Facebook reportedly sent the story to third-party fact checkers and limited the spread of the story on the platform. Twitter went onto mark the New York Post story link as “potentially unsafe” and blocked it. [The New York Post‘s Twitter account remains blocked by Twitter since October 14th.]

The New York Post has the fourth highest circulation of any newspaper in America and yet big tech says we will silence you, you’re not allowed to report on a topic that would be damaging to Joe Biden because we Silicon Valley want to defeat Donald Trump.
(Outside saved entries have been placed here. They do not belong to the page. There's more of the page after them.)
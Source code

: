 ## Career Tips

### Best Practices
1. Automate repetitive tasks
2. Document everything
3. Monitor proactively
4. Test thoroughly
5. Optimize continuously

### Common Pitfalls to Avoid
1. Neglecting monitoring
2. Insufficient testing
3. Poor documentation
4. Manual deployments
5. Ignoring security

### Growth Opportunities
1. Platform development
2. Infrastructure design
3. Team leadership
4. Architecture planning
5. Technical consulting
It is nakedly partisan and so, of course, Congress should not be subsidizing their efforts to monopolize free speech and silence the voices of Americans,” Cruz added.

MacDailyNews Take: Any “Big Tech” story that does not include Apple is fine by us. The real problem companies of the four “Big Tech” corporations are Alphabet/Google and Facebook. (Twitter has its own problems, many of its own making, including not even being “Big Tech.”)

13 Comments

  1. What would Mr. Cruz be saying if Google was marking as “unsafe” the 2016 Trump tweets blaming the Senator’s father for the Kennedy assasination? A private company has no duty to disseminate untrue statements. The Government does have a duty not to force a private party into publishing pro-government propaganda that the private party opposes. If Mr. Cruz cannot understand that the United States is not Cuba, he should ask his father how “free speech” worked there.

      1. A hypothesis is that from the truth of which, if assumed, a conclusion can be established. Nor are the geometer’s(Tx) hypotheses false, as some have said: I mean those who say that ’you should not make use of what is false, and yet the geometer falsely calls the line which he has drawn a foot long when it is not, or straight when it is not straight.’ The geometer bases no conclusion on the particular line which he has drawn being that which he has described, but (he refers to) what is illustrated by the figures. Further, the postulate and every hypothesis are either universal or particular statements; definitions(yours) are neither” (because the subject is of equal extent with what is predicated of it).
        Translation: you’re full of it. /axiom

  2. Whatever happened to “free market” republicans who opposed any government interference with business? They defend big tobacco and the BP oil spill, but show them fact checking news and they are suddenly all for a government department of truth.

    If Fox can have a political agenda, why can’t Google?